The North's National Defense Commission lashed out at Lee on Saturday, accusing him of trying to shore up political support for his conservative camp ahead of presidential elections in December.
"Merciless military strike by the Western Front will be put into practice without warning" if South Korean activists go ahead with plans to launch leaflets criticizing North Korean leaders on Monday, the North's military said in a statement in English on Friday. It warned South Korean residents in the border area to evacuate in advance.
In South Korea, Defense Minister Kim Kwan-jin told a parliamentary hearing that his troops would "thoroughly annihilate" the responsible base if the North attacks.

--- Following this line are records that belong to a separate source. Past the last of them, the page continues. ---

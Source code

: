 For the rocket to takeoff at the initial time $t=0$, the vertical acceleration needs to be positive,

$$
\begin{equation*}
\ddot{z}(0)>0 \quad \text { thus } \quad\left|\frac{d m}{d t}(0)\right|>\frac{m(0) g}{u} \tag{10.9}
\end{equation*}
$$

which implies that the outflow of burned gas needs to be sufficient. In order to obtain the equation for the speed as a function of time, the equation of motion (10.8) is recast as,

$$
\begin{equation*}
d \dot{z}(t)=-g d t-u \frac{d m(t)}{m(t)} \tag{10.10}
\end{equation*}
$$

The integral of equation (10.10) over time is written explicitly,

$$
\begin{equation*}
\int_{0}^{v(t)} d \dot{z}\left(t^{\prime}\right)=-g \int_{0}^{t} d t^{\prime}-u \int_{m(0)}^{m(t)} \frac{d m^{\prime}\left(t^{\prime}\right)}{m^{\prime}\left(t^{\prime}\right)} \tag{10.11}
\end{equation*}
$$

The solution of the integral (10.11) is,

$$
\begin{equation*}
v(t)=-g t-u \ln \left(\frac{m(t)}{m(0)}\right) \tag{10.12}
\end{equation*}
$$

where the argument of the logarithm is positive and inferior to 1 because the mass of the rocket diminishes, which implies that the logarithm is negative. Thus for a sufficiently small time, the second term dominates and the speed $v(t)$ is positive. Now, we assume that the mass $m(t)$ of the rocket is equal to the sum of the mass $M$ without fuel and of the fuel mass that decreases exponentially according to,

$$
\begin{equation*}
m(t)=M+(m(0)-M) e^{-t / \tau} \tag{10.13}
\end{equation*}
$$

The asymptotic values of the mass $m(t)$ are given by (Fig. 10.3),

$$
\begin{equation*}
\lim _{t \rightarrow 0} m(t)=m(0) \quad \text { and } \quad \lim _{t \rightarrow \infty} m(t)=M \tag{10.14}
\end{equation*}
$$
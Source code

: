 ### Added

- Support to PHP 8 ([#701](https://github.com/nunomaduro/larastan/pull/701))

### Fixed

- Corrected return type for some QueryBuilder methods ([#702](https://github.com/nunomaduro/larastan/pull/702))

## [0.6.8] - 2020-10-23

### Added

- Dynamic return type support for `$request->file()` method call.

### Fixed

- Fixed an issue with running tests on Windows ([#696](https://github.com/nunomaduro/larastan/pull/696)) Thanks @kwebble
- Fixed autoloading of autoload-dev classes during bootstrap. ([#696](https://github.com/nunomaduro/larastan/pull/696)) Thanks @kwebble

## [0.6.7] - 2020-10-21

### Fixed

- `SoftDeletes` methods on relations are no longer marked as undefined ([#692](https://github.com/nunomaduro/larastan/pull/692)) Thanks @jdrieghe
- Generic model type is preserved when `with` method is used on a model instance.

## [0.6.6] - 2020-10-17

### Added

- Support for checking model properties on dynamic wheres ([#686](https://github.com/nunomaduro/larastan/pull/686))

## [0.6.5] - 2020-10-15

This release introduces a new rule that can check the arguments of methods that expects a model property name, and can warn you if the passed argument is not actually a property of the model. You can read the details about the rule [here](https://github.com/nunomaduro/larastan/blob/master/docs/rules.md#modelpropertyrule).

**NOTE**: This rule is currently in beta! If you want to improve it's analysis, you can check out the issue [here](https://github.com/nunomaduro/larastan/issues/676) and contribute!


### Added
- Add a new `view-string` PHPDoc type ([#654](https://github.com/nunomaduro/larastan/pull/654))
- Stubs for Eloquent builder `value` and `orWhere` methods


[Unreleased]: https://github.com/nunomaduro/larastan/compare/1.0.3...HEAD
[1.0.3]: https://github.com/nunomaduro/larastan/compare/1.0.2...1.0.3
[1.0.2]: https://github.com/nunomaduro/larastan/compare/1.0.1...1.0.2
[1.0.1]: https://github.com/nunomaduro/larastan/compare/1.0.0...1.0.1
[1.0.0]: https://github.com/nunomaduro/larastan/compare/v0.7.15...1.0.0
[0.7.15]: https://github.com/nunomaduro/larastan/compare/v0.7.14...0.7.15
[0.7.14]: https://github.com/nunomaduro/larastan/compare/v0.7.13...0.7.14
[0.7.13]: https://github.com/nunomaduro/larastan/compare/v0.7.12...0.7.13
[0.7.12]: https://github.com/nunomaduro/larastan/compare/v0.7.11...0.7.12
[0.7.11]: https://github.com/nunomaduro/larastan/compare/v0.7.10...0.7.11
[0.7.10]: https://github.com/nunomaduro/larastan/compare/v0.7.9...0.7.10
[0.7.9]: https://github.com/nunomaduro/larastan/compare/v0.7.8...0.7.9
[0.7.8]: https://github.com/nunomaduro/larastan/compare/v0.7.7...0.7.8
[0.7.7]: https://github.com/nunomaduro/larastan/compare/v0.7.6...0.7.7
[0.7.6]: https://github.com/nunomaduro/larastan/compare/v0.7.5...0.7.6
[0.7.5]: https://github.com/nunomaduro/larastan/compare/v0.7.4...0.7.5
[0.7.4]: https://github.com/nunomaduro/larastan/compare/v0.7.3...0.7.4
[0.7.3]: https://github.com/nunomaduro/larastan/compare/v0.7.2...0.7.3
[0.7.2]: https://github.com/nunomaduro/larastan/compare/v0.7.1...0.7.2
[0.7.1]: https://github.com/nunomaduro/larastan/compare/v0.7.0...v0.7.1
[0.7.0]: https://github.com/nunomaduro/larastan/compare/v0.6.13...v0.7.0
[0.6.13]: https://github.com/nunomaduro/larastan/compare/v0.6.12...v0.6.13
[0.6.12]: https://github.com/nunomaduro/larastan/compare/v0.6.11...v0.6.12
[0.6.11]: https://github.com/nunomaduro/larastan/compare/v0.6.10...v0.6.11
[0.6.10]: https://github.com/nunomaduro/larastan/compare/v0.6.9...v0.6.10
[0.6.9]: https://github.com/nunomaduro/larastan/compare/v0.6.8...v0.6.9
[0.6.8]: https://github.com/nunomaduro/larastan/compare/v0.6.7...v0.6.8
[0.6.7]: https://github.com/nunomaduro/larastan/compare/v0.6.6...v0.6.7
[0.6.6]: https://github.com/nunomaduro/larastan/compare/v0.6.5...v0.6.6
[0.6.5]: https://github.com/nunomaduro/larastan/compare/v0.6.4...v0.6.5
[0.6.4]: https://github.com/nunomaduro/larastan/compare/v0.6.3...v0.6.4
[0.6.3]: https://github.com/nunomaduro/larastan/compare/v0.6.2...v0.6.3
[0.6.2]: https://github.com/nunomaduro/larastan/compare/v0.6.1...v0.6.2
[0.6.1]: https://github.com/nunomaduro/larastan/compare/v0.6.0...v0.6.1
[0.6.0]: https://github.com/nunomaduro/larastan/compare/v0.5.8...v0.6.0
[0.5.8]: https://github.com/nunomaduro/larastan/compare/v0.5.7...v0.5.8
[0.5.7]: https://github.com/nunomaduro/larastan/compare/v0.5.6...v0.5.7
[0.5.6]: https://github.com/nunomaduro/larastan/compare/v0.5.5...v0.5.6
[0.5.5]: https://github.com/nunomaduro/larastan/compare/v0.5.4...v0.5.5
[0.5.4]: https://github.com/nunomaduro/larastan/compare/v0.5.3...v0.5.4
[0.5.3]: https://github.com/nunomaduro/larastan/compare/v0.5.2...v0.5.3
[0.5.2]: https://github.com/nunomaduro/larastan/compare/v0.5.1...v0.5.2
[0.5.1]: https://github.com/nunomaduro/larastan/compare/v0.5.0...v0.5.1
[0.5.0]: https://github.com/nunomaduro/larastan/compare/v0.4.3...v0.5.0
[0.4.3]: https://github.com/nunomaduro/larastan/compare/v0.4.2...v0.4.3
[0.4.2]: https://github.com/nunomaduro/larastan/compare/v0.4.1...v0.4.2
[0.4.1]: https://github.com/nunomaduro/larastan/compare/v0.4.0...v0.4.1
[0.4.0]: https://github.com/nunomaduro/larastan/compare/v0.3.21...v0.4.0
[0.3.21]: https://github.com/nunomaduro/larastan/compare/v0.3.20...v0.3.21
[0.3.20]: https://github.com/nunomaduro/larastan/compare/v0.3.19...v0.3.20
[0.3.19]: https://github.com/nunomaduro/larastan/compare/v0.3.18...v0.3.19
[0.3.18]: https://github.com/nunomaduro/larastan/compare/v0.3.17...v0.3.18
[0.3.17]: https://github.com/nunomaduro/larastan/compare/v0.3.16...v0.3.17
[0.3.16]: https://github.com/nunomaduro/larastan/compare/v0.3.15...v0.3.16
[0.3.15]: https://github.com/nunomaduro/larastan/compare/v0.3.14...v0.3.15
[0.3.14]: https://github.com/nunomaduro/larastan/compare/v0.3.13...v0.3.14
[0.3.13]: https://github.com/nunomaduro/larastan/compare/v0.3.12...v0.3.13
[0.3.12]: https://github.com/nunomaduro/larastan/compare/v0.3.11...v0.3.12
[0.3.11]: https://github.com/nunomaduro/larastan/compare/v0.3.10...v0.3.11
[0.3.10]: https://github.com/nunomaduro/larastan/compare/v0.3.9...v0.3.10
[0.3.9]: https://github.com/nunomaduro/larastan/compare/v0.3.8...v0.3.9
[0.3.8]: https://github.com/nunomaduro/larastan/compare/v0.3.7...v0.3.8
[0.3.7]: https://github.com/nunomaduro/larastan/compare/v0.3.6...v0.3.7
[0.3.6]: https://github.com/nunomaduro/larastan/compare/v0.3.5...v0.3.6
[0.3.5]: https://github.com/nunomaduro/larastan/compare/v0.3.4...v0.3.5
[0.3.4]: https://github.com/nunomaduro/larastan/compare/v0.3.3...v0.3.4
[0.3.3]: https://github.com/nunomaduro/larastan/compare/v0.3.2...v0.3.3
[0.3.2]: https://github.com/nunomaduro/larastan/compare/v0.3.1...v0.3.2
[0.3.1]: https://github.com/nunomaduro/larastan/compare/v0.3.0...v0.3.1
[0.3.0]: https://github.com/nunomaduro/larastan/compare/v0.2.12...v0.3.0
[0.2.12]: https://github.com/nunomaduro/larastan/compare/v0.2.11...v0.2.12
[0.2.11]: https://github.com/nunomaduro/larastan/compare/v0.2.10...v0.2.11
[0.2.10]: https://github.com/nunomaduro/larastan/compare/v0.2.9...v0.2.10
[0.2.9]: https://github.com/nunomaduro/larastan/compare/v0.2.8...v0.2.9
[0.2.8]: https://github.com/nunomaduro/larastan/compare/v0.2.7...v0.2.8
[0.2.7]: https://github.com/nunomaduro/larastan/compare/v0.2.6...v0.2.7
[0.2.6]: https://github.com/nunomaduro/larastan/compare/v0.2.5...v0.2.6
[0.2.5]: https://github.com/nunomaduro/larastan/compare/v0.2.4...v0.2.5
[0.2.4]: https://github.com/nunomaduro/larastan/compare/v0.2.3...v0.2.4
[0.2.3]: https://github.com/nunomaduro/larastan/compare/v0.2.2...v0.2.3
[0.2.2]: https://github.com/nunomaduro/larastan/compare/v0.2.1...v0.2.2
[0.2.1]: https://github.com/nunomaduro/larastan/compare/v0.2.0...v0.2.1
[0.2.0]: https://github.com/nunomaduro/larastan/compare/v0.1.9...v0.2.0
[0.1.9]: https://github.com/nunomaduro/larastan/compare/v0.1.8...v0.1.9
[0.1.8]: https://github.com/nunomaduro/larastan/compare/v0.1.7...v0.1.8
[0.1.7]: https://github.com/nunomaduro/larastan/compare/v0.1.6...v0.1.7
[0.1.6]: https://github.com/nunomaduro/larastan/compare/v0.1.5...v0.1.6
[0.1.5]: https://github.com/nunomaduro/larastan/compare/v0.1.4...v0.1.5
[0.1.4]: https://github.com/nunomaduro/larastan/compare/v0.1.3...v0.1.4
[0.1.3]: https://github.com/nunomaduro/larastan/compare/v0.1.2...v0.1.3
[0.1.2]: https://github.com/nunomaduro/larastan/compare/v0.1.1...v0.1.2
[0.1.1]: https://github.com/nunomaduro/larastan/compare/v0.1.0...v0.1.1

The exchange of strong warnings came as Glyn Davies, the top U.S. envoy for North Korea, met in Seoul with Lim Sung-nam, South Korea's envoy to stalled six-nation talks on North Korea's nuclear arms programs.
Davies did not comment on the North's threat during a meeting with reporters, but urged Pyongyang to follow through with its commitments made in past nuclear agreements with the United States, South Korea, Russia, China and Japan.
North Korean defectors and South Korean activists regularly send up balloons to drop propaganda leaflets in North Korean territory. North Korea accuses the South Korean government of supporting the activity, but Seoul denies it.
Despite the North Korean threat, activists will go ahead and launch around 200,000 leaflets from the border area of Imjingak as planned, North Korean defector Park Sang-hak said Saturday.
Animosity has run high between the Koreas since the North's 2010 shelling killed two marines and two civilians on South Korea's Yeonpyeong island in the Yellow Sea. Seoul also blames Pyongyang for the sinking of a warship that killed 46 South Korean sailors earlier that year. North Korea denies attacking the ship.
The two Koreas remain technically at war after the 1950-53 Korean War ended in a truce, not a peace treaty.